Whisk the flour, the baking powder, the baking soda, and the salt in a medium sized bowl making sure it is well blended.
In your stand mixer fitted with the paddle attachment (or with your electric mixer) beat the butter and sugar on medium-high speed until it is light and fluffy, which takes about 3 minutes.
Turn the mixer to medium speed and add one of the eggs, mixing until it is just incorporated, then add the second egg, orange zest, and vanilla again mixing just until the egg is incorporated. From here on out we will use a rubber spatula to fold the rest of the ingredients in, so…
Take a rubber spatula and fold in one half of the flour mixture. It does not have to be completely mixed in at this point.
Next, fold in the yogurt, and when that’s mixed in, fold in the other half of the flour mixture.
Scrape the batter into your prepared pan and spread it evenly, smoothing the top.
Pop it into the oven for 15 minutes – Set your timer!
While that bakes you will make the topping.
Put the peach slices, the raspberries, the sugar, and the flour into a bowl.
Use a spoon or a fork to mix everything together so that the fruit is evenly coated. While mixing lightly crush the raspberries (just a little) you want to break them up a bit, but not obliterate them.

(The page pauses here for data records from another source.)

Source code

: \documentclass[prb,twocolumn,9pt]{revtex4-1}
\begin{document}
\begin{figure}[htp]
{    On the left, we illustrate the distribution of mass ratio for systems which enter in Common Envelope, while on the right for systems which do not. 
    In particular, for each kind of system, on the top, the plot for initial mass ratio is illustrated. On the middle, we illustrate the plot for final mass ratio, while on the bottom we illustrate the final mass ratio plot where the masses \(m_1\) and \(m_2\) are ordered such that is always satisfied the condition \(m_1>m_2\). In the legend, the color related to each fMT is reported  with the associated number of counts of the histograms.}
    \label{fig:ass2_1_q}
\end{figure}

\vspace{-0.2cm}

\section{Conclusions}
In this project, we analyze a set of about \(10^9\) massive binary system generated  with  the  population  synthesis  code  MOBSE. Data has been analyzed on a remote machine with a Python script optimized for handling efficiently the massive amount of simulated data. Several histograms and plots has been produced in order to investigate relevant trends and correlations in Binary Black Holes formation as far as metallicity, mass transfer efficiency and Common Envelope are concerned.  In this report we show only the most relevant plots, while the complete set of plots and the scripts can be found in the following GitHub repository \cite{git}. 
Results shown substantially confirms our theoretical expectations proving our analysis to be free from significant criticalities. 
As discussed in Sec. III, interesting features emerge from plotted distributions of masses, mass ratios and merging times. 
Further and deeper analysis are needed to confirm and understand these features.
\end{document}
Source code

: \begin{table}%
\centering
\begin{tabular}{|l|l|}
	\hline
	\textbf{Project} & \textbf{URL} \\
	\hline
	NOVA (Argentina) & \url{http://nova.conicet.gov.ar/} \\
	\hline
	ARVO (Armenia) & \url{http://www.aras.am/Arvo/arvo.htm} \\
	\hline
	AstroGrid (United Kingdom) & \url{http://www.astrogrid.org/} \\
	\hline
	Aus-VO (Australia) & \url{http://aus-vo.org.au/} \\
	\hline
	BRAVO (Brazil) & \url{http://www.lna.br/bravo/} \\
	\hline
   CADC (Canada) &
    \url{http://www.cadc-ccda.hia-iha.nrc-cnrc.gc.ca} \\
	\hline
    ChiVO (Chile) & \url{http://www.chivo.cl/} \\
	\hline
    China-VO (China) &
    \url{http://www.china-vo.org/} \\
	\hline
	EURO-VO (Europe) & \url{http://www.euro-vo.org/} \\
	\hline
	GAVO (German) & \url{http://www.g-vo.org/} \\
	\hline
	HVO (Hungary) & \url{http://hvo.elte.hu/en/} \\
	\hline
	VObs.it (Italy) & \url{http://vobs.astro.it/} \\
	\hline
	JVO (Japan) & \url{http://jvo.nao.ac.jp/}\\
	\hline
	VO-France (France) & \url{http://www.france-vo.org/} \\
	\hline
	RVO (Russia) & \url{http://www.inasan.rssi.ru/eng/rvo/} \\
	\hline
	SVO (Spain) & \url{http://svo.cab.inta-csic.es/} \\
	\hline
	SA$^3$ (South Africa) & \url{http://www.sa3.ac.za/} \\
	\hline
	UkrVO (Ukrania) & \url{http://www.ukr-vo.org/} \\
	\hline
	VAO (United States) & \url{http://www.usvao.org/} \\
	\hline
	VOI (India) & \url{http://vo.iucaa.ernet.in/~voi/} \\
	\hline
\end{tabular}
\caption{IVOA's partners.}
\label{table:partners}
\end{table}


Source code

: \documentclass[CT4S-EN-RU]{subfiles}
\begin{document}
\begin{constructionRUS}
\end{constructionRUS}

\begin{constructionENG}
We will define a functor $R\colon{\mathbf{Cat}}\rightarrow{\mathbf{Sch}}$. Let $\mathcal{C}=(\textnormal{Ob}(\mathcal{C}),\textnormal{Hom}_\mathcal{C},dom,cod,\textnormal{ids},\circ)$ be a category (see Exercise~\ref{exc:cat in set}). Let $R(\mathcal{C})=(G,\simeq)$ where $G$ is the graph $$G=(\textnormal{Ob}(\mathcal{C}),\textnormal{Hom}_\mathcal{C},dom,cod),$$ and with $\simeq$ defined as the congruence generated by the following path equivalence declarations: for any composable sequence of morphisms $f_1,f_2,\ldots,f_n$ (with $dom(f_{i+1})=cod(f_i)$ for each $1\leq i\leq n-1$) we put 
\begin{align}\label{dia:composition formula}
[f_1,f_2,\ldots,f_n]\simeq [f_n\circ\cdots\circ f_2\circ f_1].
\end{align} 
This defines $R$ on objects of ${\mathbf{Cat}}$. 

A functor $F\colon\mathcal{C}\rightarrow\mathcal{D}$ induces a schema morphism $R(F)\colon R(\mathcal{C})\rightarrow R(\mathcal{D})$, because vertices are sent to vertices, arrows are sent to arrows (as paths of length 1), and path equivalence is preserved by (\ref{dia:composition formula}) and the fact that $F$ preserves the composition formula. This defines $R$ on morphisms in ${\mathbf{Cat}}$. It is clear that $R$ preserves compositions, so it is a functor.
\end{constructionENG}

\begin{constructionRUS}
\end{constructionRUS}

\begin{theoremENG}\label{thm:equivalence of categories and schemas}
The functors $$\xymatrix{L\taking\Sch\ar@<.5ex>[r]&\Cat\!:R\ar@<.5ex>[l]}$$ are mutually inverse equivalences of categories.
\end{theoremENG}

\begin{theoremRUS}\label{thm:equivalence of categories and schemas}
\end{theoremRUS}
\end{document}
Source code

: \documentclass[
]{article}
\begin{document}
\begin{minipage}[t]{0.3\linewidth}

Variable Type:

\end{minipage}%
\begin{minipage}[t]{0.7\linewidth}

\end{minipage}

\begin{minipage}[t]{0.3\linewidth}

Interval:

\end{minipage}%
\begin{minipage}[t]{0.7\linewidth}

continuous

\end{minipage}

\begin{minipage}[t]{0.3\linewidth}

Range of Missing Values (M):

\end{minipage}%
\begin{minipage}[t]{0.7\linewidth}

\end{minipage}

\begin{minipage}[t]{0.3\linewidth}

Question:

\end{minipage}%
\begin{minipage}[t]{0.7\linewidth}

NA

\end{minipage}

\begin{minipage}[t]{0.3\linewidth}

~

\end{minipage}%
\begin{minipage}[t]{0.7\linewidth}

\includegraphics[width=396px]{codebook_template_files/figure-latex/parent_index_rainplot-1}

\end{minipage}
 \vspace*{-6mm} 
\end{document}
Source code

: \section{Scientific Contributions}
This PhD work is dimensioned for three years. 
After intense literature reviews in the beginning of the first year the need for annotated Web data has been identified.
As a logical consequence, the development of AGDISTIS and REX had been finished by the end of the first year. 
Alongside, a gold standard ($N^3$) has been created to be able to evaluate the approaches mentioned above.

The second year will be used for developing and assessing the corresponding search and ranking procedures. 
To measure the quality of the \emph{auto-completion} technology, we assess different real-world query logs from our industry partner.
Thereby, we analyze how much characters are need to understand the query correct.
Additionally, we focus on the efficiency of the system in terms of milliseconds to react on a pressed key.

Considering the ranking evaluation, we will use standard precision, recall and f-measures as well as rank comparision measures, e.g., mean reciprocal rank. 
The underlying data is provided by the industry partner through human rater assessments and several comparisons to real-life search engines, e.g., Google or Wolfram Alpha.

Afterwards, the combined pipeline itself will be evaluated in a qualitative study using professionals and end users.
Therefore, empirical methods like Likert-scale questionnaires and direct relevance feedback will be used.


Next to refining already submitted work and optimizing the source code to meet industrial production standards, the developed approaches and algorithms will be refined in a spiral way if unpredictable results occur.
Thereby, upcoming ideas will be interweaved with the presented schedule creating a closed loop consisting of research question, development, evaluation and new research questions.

When your cake has been in the oven for 15 minutes take the pan from the oven and scatter the fruit evenly over the top of the cake. You want to work quickly here so you don’t lose too much heat from the pan. Tip: Don’t pile a lot of fruit into the very center of the cake as it has not yet fully baked and will cause the center to be slightly sunken when finished.
As soon as the fruit is on, return the pan to the oven and continue baking for 25 to 30 minutes more. Test for doneness by inserting a toothpick into the center of the cake, which should come out clean.
Allow the cake to cool on a wire rack for 15 minutes then run a small knife around the edge to loosen the cake from the pan.
The pan may still be hot so use a kitchen towel or oven mitts to protect your hands in the next step!
Place a wire rack on top of the cake pan then holding onto both the rack and the pan, invert the cake and remove the pan. Your cake is upside down at this point.
Take off that piece of parchment paper from the cake (unless it stayed in the pan, that is) then re-invert the cake onto your serving plate – just place your plate on the bottom of the cake and hold onto both that and the wire rack and flip it back over. That’s all there is to it.
Serve this cake warm or at room temperature, maybe with a little dollop of whipped cream either on top or on the side, or maybe even just a dusting of powdered sugar on each slice… or just serve it as is, which is simply perfect as well.